La défense française sous l'influence de Microsoft ?
Une association d'utilisateurs des logiciels libres s'inquiète de la signature d'un accord-cadre entre Microsoft Irlande et le Ministère de la défense français. Le contrat porte sur la fourniture de la plupart des logiciels de l'éditeur à un prix préférentiel et la mise en place d'un centre de compétences commun.
Dans une lettre adressée le 11 février dernier à plusieurs parlementaires, l'AFUL (L'Association des Utilisateurs Francophones de Logiciels Libres) entend attirer l'attention sur la signature le 25 mai 2009, d'un accord-cadre entre la société Microsoft Irlande et la DIRISI (Direction Interarmées des Réseaux d'Infrastructures et des Systèmes d'Information) pour une durée de 4 ans.
Ce contrat prévoit la possibilité d'équiper tous les ordinateurs du ministère avec la quasi-totalité des logiciels de l'éditeur, pour une somme de 100 € HT par poste. Selon cette lettre, « l'accord signé en 2009 portait sur un nombre de 188 500 postes (soit 18,85 millions d'euros HT), ajustable de 170 000 postes au minimum jusqu'à un maximum de 240 000 postes ». L'AFUL constate qu'il s'agit « d'une option d'achat pour une somme maximum de 5,15 millions d'euros HT sans appel d'offre, ni procédure de marché public ».
Interrogée sur ce dernier point, Nathalie Wright, directrice Secteur Public de Microsoft France explique que « l'accord cadre porte sur le maintien en condition opérationnelle des systèmes informatiques. Il s'inscrit dans les dispositions réglementaires de la modernisation des achats. Nous avons strictement respecté les procédures des marchés publics » et d'ajouter « les discussions sur ce sujet ont ...
Illustration D.R.
... débuté en octobre 2007 et suivi scrupuleusement l'ensemble des procédures ». En revanche, aucun commentaire n'a été apporté sur le contenu du contrat (les logiciels fournis) et notamment sur le forfait proposé à un tarif très attractif. Et pourquoi ce forfait ne serait-il pas étendu à d'autres administrations ?
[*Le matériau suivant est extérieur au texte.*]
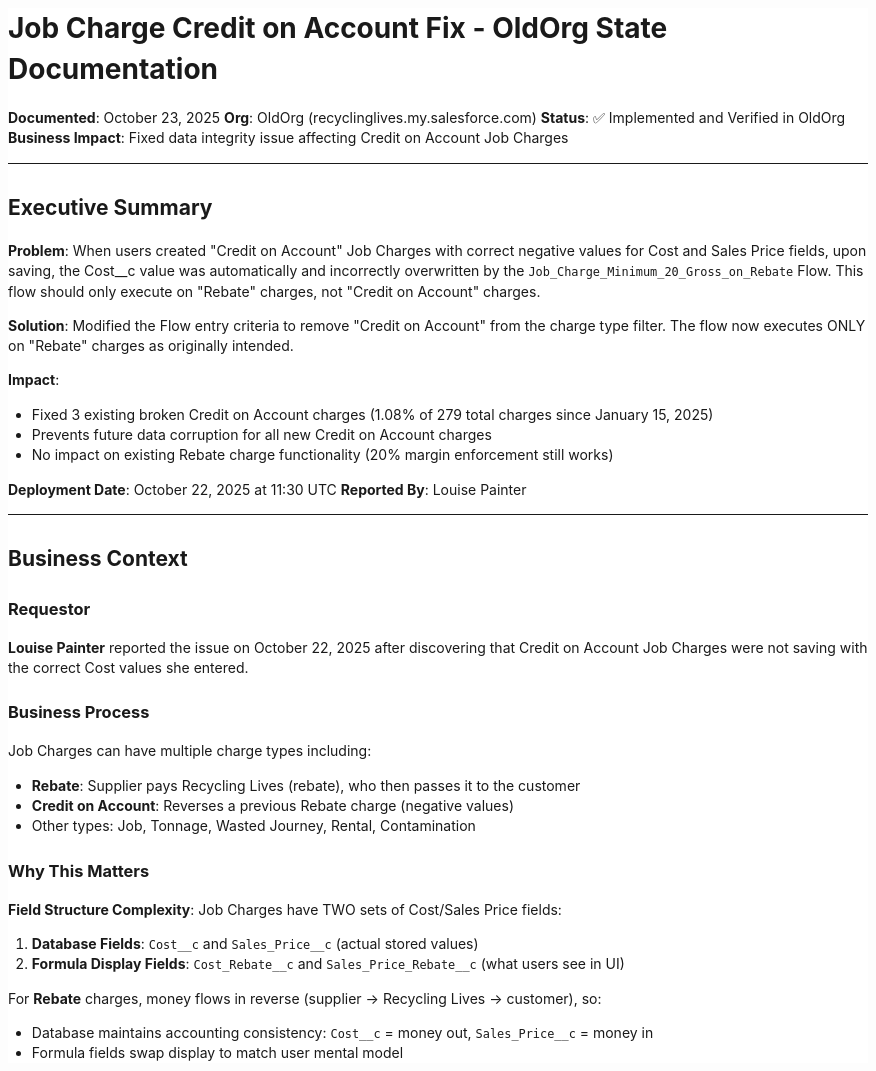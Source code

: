 # Job Charge Credit on Account Fix - OldOrg State Documentation

**Documented**: October 23, 2025
**Org**: OldOrg (recyclinglives.my.salesforce.com)
**Status**: ✅ Implemented and Verified in OldOrg
**Business Impact**: Fixed data integrity issue affecting Credit on Account Job Charges

---

## Executive Summary

**Problem**: When users created "Credit on Account" Job Charges with correct negative values for Cost and Sales Price fields, upon saving, the Cost__c value was automatically and incorrectly overwritten by the `Job_Charge_Minimum_20_Gross_on_Rebate` Flow. This flow should only execute on "Rebate" charges, not "Credit on Account" charges.

**Solution**: Modified the Flow entry criteria to remove "Credit on Account" from the charge type filter. The flow now executes ONLY on "Rebate" charges as originally intended.

**Impact**:
- Fixed 3 existing broken Credit on Account charges (1.08% of 279 total charges since January 15, 2025)
- Prevents future data corruption for all new Credit on Account charges
- No impact on existing Rebate charge functionality (20% margin enforcement still works)

**Deployment Date**: October 22, 2025 at 11:30 UTC
**Reported By**: Louise Painter

---

## Business Context

### Requestor
**Louise Painter** reported the issue on October 22, 2025 after discovering that Credit on Account Job Charges were not saving with the correct Cost values she entered.

### Business Process
Job Charges can have multiple charge types including:
- **Rebate**: Supplier pays Recycling Lives (rebate), who then passes it to the customer
- **Credit on Account**: Reverses a previous Rebate charge (negative values)
- Other types: Job, Tonnage, Wasted Journey, Rental, Contamination

### Why This Matters
**Field Structure Complexity**: Job Charges have TWO sets of Cost/Sales Price fields:
1. **Database Fields**: `Cost__c` and `Sales_Price__c` (actual stored values)
2. **Formula Display Fields**: `Cost_Rebate__c` and `Sales_Price_Rebate__c` (what users see in UI)

For **Rebate** charges, money flows in reverse (supplier → Recycling Lives → customer), so:
- Database maintains accounting consistency: `Cost__c` = money out, `Sales_Price__c` = money in
- Formula fields swap display to match user mental model
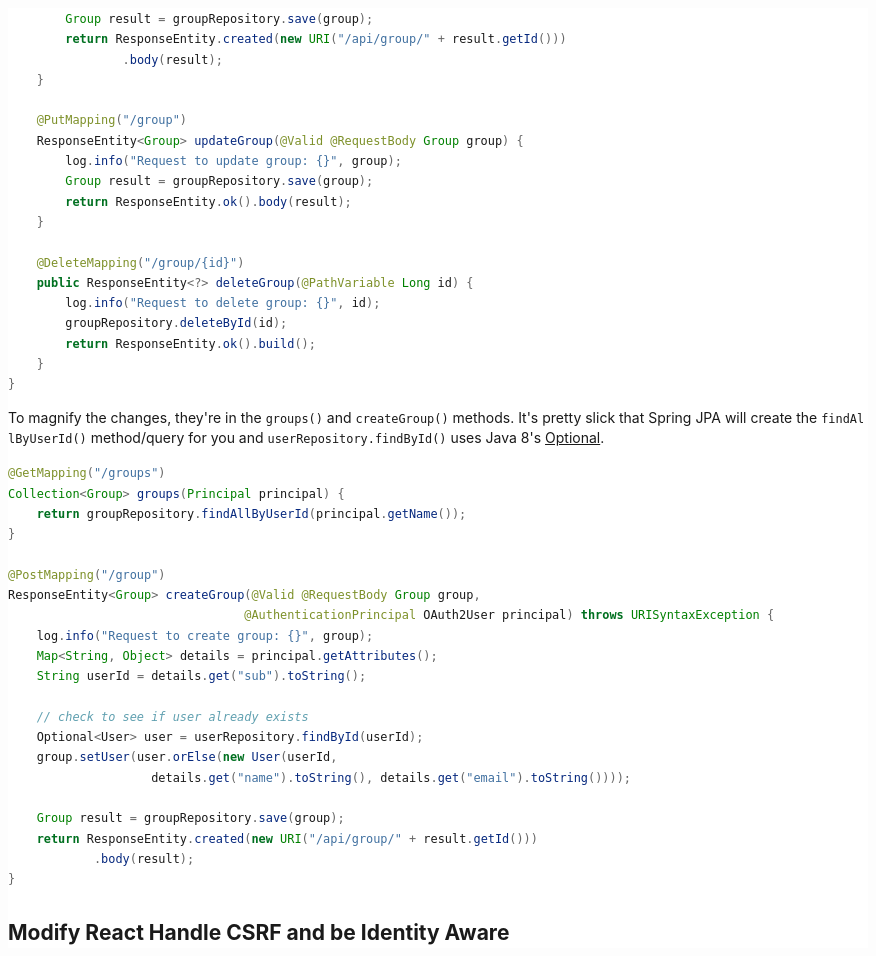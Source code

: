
 ```java
        Group result = groupRepository.save(group);
        return ResponseEntity.created(new URI("/api/group/" + result.getId()))
                .body(result);
    }

    @PutMapping("/group")
    ResponseEntity<Group> updateGroup(@Valid @RequestBody Group group) {
        log.info("Request to update group: {}", group);
        Group result = groupRepository.save(group);
        return ResponseEntity.ok().body(result);
    }

    @DeleteMapping("/group/{id}")
    public ResponseEntity<?> deleteGroup(@PathVariable Long id) {
        log.info("Request to delete group: {}", id);
        groupRepository.deleteById(id);
        return ResponseEntity.ok().build();
    }
}
```

To magnify the changes, they're in the `groups()` and `createGroup()` methods. It's pretty slick that Spring JPA will create the `findAllByUserId()` method/query for you and `userRepository.findById()` uses Java 8's [Optional](http://www.baeldung.com/java-optional). 

```java
@GetMapping("/groups")
Collection<Group> groups(Principal principal) {
    return groupRepository.findAllByUserId(principal.getName());
}

@PostMapping("/group")
ResponseEntity<Group> createGroup(@Valid @RequestBody Group group,
                                 @AuthenticationPrincipal OAuth2User principal) throws URISyntaxException {
    log.info("Request to create group: {}", group);
    Map<String, Object> details = principal.getAttributes();
    String userId = details.get("sub").toString();

    // check to see if user already exists
    Optional<User> user = userRepository.findById(userId);
    group.setUser(user.orElse(new User(userId,
                    details.get("name").toString(), details.get("email").toString())));

    Group result = groupRepository.save(group);
    return ResponseEntity.created(new URI("/api/group/" + result.getId()))
            .body(result);
}
```

## Modify React Handle CSRF and be Identity Aware
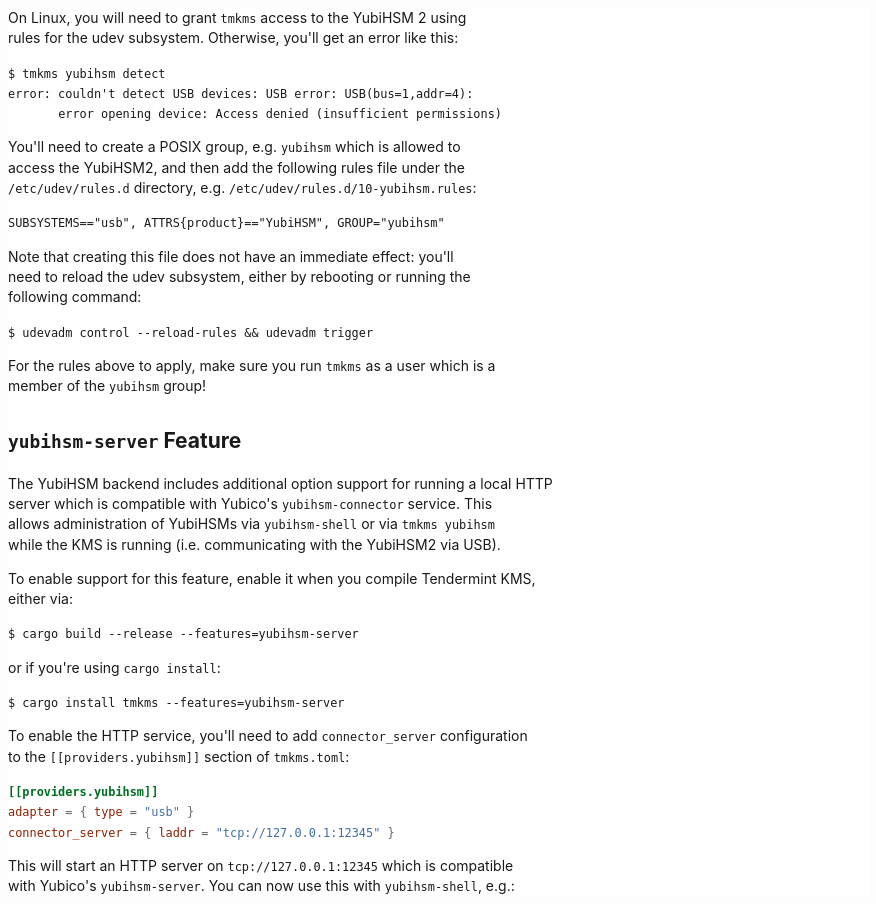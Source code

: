On Linux, you will need to grant `tmkms` access to the YubiHSM 2 using<br/>
rules for the udev subsystem. Otherwise, you'll get an error like this:

```shell
$ tmkms yubihsm detect
error: couldn't detect USB devices: USB error: USB(bus=1,addr=4):
       error opening device: Access denied (insufficient permissions)
```

You'll need to create a POSIX group, e.g. `yubihsm` which is allowed to<br/>
access the YubiHSM2, and then add the following rules file under the<br/>
`/etc/udev/rules.d` directory, e.g. `/etc/udev/rules.d/10-yubihsm.rules`:

```shell
SUBSYSTEMS=="usb", ATTRS{product}=="YubiHSM", GROUP="yubihsm"
```

Note that creating this file does not have an immediate effect: you'll<br/>
need to reload the udev subsystem, either by rebooting or running the<br/>
following command:

```shell
$ udevadm control --reload-rules && udevadm trigger
```

For the rules above to apply, make sure you run `tmkms` as a user which is a<br/>
member of the `yubihsm` group!

## `yubihsm-server` Feature

The YubiHSM backend includes additional option support for running a local HTTP<br/>
server which is compatible with Yubico's `yubihsm-connector` service. This<br/>
allows administration of YubiHSMs via `yubihsm-shell` or via `tmkms yubihsm`<br/>
while the KMS is running (i.e. communicating with the YubiHSM2 via USB).

To enable support for this feature, enable it when you compile Tendermint KMS,<br/>
either via:

```shell
$ cargo build --release --features=yubihsm-server
```

or if you're using `cargo install`:

```shell
$ cargo install tmkms --features=yubihsm-server
```

To enable the HTTP service, you'll need to add `connector_server` configuration<br/>
to the `[[providers.yubihsm]]` section of `tmkms.toml`:

```toml
[[providers.yubihsm]]
adapter = { type = "usb" }
connector_server = { laddr = "tcp://127.0.0.1:12345" }
```

This will start an HTTP server on `tcp://127.0.0.1:12345` which is compatible<br/>
with Yubico's `yubihsm-server`. You can now use this with `yubihsm-shell`, e.g.:


[YubiHSM 2]: https://www.yubico.com/product/yubihsm-2/
[toplevel README.md]: https://github.com/iqlusioninc/tmkms/blob/master/README.md#installation
[crates.io]: https://crates.io
[crates.io index]: https://github.com/rust-lang/crates.io-index
[BIP39]: https://github.com/bitcoin/bips/blob/master/bip-0039.mediawiki
[yubihsm-setup]: https://developers.yubico.com/YubiHSM2/Component_Reference/yubihsm-setup/
[yubihsm-shell]: https://developers.yubico.com/YubiHSM2/Component_Reference/yubihsm-shell/
[domain]: https://developers.yubico.com/YubiHSM2/Concepts/Domain.html
[capabilities]: https://developers.yubico.com/YubiHSM2/Concepts/Capability.html
[delegated capabilities]: https://developers.yubico.com/YubiHSM2/Concepts/Effective_Capabilities.html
Face à cet accord, l'association AFUL craint l'arrêt de toutes les recherches ou les expérimentations d'alternative aux logiciels de Microsoft. Cela marquerait ainsi un frein au développement de l'Open Source au sein des administrations de Défense au regard des récents contrats passés entre la DGA (Direction Générale de l'Armement) avec Linagora ou de la solution Alfresco pour le système d'information documentaire de l'Armée de l'air.
L'AFUL insiste également sur la création d'un Centre de Compétence Microsoft (CCMS) situé dans les locaux de la DIRISI au Fort de Bicêtre, qui est composé d'ingénieurs de l'éditeur et de personnels du Ministère de la Défense. Selon l'association, cette forte intégration soulève des questions sur le fait qu'une société privée aura « une vision exhaustive de l'architecture et de la situation géographique des différents organismes de notre défense, un accès complet aux différents systèmes d'information et à l'administration des données y transitant ».
La lettre se termine par des interrogations sur l'indépendance informatique de la France dans son système d'information de défense. A ce jour, l'AFUL a obtenu très peu de réponses de la part des parlementaires sollicités. A l'heure de la publication de cet article, le Ministère de la Défense n'avait pas encore répondu à notre invitation à s'exprimer sur les différents sujets de cette lettre.